Se você assim como eu tem mais de 35 e é um(a) gamemaniaco (a), certamente já fez duas coisas: UM, baixou algum emulador pra matar a saudade dos classicos da sua infância no computador e DOIS, se pegou cantarolando em algum momento aquela musica marcante do seu jogo favorito. E se você além de gamemaníaco (a) também é colecionador (a) de vinis, na certa também já desejou que alguma empresa disponibilizasse essas trilhas de videogame numa edição caprichada, em vinil 180g, colorido e tudo mais, não é mesmo?

Pois bem, seus problemas acabaram. O selo inglês Data Discs se especializou em lançar LPs com o melhor das trilhas sonoras de jogos antigos. E mesmo que jogos eletrônicos não sejam sua praia, não tem problema: os arranjos são lindíssimos e é perfeitamente possível apreciá-los sem nunca ter colocado a mão num joystick. Vejamos aqui alguns dos seus lançamentos mais interessantes:

STREETS OF RAGE 1, 2 e 3: A série de pancadaria notória no Mega Drive tem a assinatura de um dos mais famosos compositores para games, Yuzo Koshiro (ele ainda será bastante mencionado nessa matéria, podem anotar!).
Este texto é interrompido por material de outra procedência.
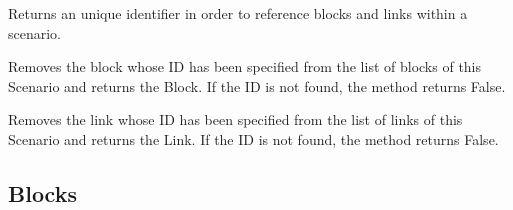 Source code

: \documentclass[letterpaper,10pt,english]{sphinxmanual}
\begin{document}
\begin{fulllineitems}
\begin{fulllineitems}
\end{fulllineitems}


\begin{fulllineitems}
\label{api/scenario:scenario.Scenario.get_new_id}
Returns an unique identifier in order to reference
blocks and links within a scenario.

\end{fulllineitems}


\begin{fulllineitems}
\label{api/scenario:scenario.Scenario.remove_block}
Removes the block whose ID has been specified from
the list of blocks of this Scenario and returns the Block.
If the ID is not found, the method returns False.

\end{fulllineitems}


\begin{fulllineitems}
\label{api/scenario:scenario.Scenario.remove_link}
Removes the link whose ID has been specified from
the list of links of this Scenario and returns the Link.
If the ID is not found, the method returns False.

\end{fulllineitems}


\end{fulllineitems}



\subsection{Blocks}
\label{api/scenario:blocks}

\begin{fulllineitems}
\label{api/scenario:scenario.Block}
\end{fulllineitems}


\begin{fulllineitems}
\label{api/scenario:scenario.SimpleBlock}
\end{fulllineitems}
\end{document}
Ouvindo, percebe-se o porquê de ser tão respeitado: é incrível como ele conseguiu fazer arranjos tão ricos com um hardware tão limitado. Fãs de techno e/ou de batidas funkeadas certamente vão curtir.

SHENMUE: Yuzo Koshiro novamente foi responsável pela maravilhosa trilha deste, que foi lançado em 2001 para o Dreamcast e é considerado até hoje um dos melhores e mais bonitos jogos de todos os tempos. Como este RPG se passa parte no Japão, parte em Hong Kong, boa parte das canções têm forte influência da cultura oriental. Simplesmente lindíssima.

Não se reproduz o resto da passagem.